Landlord’s handling of the complaint

  1. The landlord has a 2-stage complaint policy. It aims to respond to stage 1 complaints within 10 working days. While it did not respond within its time frame, overall, the time taken to respond was reasonable. The resident had made further complaints after 9 July 2024 and the landlord discussed these with him on 25 July 2024, responding not long after.
  2. The landlord’s decision to address all the complaints in the stage 1 response was appropriate. Our complaint handling code (the Code) says that when residents raise additional related complaints during the investigation, they must be added to the stage 1 response if not already issued.
  3. The landlord aims to respond to stage 2 complaints within 20 working days. It can extend this timeframe by a further 10 working days. It told the resident to expect a response by 20 September 2024. Its stage 2 response was issued one day outside of this time frame which was not unreasonable.
  4. While the landlord did not address the resident’s complaint that it did not consult residents before implementing the policy, we note it confirmed there was no appropriate dress code in its stage 2 response and therefore this issue became moot.
  5. However, the stage 2 response did not address the resident’s complaint that the landlord did not show due regard to the AFC. Nor did it address this issue separately as an additional stage 1 complaint.

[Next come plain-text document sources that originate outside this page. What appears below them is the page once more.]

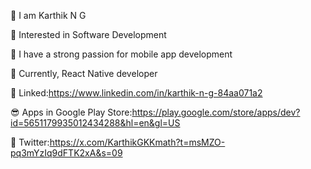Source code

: 👋 I am Karthik N G

👀 Interested in Software Development 

💪 I have a strong passion for mobile app development

🌱 Currently, React Native developer

🔗 Linked:https://www.linkedin.com/in/karthik-n-g-84aa071a2

😎 Apps in Google Play Store:https://play.google.com/store/apps/dev?id=5651179935012434288&hl=en&gl=US

🔗 Twitter:https://x.com/KarthikGKKmath?t=msMZO-pq3mYzIq9dFTK2xA&s=09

This was a service failure. It caused the resident time and trouble progressing the issue with us.
  6. Despite numerous representations from ourselves, the landlord has still not responded to this complaint. In the interests of fairness, we have accepted this complaint without it exhausting the landlord’s complaint procedure. This is because we gave the landlord adequate opportunity to respond and invited it to provide any relevant evidence for the investigation.
  7. The landlord’s continued failure to respond to this complaint over a prolonged period amounts to maladministration. Again, it is not in line with our dispute resolution principles or the Code, which expects the landlord to formally respond to the complaint. The landlord has not recognised this failure and we order it to apologise and pay the resident £150 compensation. This is in line with our remedies guidance when there has been an adverse failure on the resident, with no permanent impact, and the landlord has failed to acknowledge this and made no attempt to put things right.

Determination

  1. In accordance with paragraph 52 of the Scheme, there was maladministration in the landlord’s:
    1. Implementation of an appropriate dress policy.
    2. Handling of the associated complaint.

Orders

  1. Within 4 weeks of the date of this report the landlord is ordered to provide evidence that it has: 
    1. Apologised to the resident for the failings identified in this report. 
    2. Paid directly to the resident (and not offset against any arrears) £500 compensation (inclusive of the £200 previously offered) as follows:
  1. £350 for its failures implementing an appropriate dress policy.
  2. £150 for the distress and inconvenience caused by its complaint handling failures. 
  1. Reimbursed the resident for any support charges paid between 28 June and 9 September 2024.
  2. Notified all residents who share the communal areas of its position regarding appropriate dress.